- Goal of the exercise:
Report, in full, each line of the material below in which the string "dijeron" occurs.
--- Recorded information ---
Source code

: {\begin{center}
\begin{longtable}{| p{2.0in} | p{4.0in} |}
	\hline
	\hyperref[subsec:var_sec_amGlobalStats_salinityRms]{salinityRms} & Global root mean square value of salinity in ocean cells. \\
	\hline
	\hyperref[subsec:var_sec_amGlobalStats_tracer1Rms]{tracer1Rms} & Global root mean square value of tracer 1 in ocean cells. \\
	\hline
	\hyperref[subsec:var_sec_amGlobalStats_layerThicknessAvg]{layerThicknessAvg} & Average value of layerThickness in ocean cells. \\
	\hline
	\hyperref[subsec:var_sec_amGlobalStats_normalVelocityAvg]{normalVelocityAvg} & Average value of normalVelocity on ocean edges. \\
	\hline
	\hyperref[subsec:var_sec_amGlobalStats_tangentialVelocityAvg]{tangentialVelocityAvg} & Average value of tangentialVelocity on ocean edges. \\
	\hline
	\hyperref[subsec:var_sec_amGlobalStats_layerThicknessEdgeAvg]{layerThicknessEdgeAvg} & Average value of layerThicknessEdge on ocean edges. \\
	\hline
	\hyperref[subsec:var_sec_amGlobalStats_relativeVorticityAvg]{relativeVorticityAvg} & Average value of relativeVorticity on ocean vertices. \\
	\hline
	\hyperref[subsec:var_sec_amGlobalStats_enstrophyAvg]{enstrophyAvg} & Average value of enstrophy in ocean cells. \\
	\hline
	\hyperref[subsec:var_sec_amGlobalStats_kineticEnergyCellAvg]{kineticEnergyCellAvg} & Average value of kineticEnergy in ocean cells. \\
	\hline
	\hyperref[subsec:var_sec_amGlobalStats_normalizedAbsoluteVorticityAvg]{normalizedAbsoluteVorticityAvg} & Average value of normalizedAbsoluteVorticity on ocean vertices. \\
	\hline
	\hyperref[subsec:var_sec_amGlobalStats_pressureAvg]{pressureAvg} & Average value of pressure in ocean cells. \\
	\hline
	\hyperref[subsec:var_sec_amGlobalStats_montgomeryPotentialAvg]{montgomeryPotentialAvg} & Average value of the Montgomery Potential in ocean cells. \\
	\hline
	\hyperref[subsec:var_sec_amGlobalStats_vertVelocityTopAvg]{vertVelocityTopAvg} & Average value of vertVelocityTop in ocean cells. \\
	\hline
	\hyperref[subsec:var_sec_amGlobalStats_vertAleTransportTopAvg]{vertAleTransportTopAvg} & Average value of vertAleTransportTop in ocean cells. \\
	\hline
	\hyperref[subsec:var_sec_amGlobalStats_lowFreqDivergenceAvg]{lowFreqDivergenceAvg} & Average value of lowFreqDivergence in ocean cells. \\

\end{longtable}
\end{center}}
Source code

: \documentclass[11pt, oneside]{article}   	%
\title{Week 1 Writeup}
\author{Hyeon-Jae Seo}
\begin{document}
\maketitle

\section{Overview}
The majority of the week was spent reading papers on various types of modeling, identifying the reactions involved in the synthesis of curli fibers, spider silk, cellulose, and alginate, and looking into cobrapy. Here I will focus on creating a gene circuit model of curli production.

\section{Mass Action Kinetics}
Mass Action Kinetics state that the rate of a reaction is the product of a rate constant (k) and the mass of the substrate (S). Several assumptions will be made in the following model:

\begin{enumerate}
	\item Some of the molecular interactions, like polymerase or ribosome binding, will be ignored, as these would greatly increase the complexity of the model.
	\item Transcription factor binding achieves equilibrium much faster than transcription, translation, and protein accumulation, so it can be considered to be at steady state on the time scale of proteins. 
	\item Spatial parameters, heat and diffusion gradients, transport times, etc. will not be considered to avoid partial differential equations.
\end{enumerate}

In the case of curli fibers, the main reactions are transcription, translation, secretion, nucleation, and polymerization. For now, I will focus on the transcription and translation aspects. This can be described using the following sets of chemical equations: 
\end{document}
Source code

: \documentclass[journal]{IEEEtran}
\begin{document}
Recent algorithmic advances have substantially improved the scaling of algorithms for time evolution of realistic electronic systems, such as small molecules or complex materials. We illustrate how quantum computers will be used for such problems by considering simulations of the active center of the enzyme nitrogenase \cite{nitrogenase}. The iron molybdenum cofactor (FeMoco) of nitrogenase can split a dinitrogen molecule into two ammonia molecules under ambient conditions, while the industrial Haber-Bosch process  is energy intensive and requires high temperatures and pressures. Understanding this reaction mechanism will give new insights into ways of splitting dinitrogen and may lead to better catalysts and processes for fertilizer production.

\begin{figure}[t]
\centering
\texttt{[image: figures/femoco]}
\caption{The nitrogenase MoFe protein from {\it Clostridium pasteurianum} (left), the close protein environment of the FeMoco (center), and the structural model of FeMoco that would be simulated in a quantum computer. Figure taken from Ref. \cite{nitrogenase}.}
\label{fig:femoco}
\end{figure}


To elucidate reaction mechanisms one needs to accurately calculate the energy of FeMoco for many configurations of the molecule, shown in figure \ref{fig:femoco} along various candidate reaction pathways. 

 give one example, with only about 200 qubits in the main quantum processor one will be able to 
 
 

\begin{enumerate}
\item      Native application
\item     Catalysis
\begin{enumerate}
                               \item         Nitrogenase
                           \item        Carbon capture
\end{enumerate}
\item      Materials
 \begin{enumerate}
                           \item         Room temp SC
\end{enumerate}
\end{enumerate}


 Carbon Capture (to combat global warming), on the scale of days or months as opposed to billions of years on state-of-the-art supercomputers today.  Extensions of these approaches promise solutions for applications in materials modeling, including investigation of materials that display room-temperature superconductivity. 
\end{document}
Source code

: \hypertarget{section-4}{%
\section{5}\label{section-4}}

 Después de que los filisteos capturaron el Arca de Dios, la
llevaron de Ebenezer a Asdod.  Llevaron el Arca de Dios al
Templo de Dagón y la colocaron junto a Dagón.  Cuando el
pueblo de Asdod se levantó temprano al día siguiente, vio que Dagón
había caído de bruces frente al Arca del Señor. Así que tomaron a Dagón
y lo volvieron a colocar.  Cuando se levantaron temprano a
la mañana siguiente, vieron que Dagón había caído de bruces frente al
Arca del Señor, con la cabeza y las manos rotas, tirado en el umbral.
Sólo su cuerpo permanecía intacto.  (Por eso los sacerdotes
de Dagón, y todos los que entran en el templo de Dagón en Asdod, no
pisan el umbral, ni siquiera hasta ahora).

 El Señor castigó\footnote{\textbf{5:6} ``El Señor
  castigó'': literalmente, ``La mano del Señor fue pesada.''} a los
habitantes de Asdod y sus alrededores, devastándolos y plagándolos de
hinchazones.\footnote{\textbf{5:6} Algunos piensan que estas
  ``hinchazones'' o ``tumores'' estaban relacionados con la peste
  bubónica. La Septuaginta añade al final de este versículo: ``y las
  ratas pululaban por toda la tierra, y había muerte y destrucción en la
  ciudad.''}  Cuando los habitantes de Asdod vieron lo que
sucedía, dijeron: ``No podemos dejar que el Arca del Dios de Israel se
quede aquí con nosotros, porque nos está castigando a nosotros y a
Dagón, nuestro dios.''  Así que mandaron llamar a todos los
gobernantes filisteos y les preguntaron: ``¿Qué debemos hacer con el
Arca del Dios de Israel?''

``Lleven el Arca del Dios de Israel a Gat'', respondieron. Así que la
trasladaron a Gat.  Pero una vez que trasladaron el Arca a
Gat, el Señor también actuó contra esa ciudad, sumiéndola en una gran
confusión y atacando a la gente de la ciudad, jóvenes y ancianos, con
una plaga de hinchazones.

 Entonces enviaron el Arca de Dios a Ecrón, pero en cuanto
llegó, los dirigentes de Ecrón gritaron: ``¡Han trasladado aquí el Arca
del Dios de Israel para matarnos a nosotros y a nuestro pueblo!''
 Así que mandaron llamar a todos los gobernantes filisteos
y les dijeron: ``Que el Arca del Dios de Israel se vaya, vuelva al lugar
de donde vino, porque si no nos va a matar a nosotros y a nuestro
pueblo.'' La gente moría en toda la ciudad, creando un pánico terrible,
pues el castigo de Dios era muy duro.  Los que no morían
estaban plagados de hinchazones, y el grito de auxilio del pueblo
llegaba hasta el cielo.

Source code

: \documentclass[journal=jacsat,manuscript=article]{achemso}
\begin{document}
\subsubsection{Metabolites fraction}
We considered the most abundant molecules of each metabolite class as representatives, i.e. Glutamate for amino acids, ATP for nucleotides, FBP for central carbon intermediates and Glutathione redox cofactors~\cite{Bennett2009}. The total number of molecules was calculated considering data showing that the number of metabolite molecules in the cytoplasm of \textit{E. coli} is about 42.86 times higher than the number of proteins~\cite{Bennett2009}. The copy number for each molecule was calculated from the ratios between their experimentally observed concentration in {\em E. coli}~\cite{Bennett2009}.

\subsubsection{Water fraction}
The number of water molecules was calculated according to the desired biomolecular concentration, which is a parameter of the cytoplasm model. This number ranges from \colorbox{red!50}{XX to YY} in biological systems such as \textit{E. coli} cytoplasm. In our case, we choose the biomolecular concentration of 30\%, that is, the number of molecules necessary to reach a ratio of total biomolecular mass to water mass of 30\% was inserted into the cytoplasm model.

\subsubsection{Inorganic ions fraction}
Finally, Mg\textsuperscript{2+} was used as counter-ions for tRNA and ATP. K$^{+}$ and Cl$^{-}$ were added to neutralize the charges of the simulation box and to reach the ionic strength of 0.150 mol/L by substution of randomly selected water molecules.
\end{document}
---
- Written response:
sucedía, dijeron: ``No podemos dejar que el Arca del Dios de Israel se
y les dijeron: ``Que el Arca del Dios de Israel se vaya, vuelva al lugar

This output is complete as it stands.